Heldengedenken am Sonntag:
Alle acht Klassen strammgestanden vor dem Kriegerdenkmal, die Feuerwehrkapelle spielt die Nummer neun, langsam, im Tempo der Tränen.
Hände
Beine
Hoden
Heimat
Krieg
Alles verloren!
Das Fernweh bleibt:„Komm, steig in mein Boot“, „Vor dem Frauenhaus in Algier“, „Seemann, laß das Träumen“
Das Heimweh auch: „Dort wo die Blumen blüh‘n, dort wo die Täler grün, dort war ich einmal zu Haus“
Steinhauers Gasthaus: Mein Vater gibt mir eine Cola aus und 20 Pfennig für die Musikbox, ich drücke "Das letzte Hemd hat keine Taschen", mein Vater singt mit, der Kunstmaler und Alt=Nazi am Nebentisch weint dazu und gibt mir eine Mark.
Eine Mark, das sind zehn Wundertüten, viermal Nick, dreimal Silberpfeil, zweimal Sigurd, nur einmal Tibor.
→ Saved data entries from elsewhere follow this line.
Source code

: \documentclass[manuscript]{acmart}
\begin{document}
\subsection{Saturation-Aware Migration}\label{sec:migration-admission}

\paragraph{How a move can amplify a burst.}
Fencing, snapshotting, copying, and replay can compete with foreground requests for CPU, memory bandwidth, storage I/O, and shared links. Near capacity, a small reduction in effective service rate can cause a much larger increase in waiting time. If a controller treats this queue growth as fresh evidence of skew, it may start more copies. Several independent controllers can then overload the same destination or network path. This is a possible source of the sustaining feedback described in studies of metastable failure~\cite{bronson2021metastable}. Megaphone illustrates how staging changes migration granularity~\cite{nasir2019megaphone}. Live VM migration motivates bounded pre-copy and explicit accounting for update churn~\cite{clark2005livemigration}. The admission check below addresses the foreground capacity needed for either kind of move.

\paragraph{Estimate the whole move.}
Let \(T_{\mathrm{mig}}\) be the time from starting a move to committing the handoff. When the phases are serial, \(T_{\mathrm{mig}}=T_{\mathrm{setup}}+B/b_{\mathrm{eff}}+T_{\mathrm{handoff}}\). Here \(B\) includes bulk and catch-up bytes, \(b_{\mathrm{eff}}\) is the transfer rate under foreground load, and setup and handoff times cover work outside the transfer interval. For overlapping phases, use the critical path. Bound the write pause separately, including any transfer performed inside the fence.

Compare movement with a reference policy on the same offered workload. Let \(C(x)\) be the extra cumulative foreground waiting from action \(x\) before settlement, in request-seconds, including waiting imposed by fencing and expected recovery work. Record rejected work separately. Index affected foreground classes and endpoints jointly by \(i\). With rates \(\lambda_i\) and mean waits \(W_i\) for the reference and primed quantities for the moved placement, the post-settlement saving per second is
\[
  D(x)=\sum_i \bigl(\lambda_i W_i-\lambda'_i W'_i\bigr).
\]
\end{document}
Schützenfest: Am Sonntagnachmittag spielt die Feuerwehrkapelle, die Nummer neun, was sonst, aber schnell, für das Tanzbein
Stacheldraht
Adenauer
Kennedy
Kubakrise
Faschismus
Faschismus, so tauft mein Vater die Kuh, die meinem Bruder den Dünnpfiff in scharfem Strahl aufs Auge scheißt.
Die Jungs so früh mit Politik verderben, ereifern sich Onkel und Tanten: Wo soll das enden? Bei Hottentottenmusik und Veitstänzen, da sind sich alle einig.
Rockin‘ Bones an der Badestelle, Bernd Goschke, der Lehrersohn, ein Halbstarker, der nicht ins Dorf paßt, und seine Band, Gitarre, Besenstiel und Benzinkanister, die Kühe glotzen, meine Füße zucken.
Im Jahresrückblick zwischen Weihnachten und Neujahr im Radio wird der Rock‘n‘Roll für tot erklärt, schade.
Erntefest zwei Jahre später: die Feuerwehrkapelle spielt die Nummer neun als Twist, mein Bruder und die Cousinen tanzen, Hula-hoop ohne Reifen, an der Schießbude, zwanzig Pfennig der Schuß, Plastikblumen und bunte Bilder von vier jungen Männern mit Pilzköpfen, John, Paul, George und Ringo, die Namen kann ich schon, die Texte nicht, meine Haare viel zu kurz: Pißpottschnitt von Onkel Gerd, dem Briefträger mit der verkrüppelten Hand.
CAMP-O-ZÄN, DAS ZEITALTER DER MUNDORGEL
Die Rohrstöcke werden eingemottet, gepflegtes Haar darf auch lang sein.
Die frechen Schwestern aus der Baracke schleppen ihren Plattenspieler in unser Zelt: „Skinny Minnie“, „You Really Got Me“ und „Hippy Hippy Shake“.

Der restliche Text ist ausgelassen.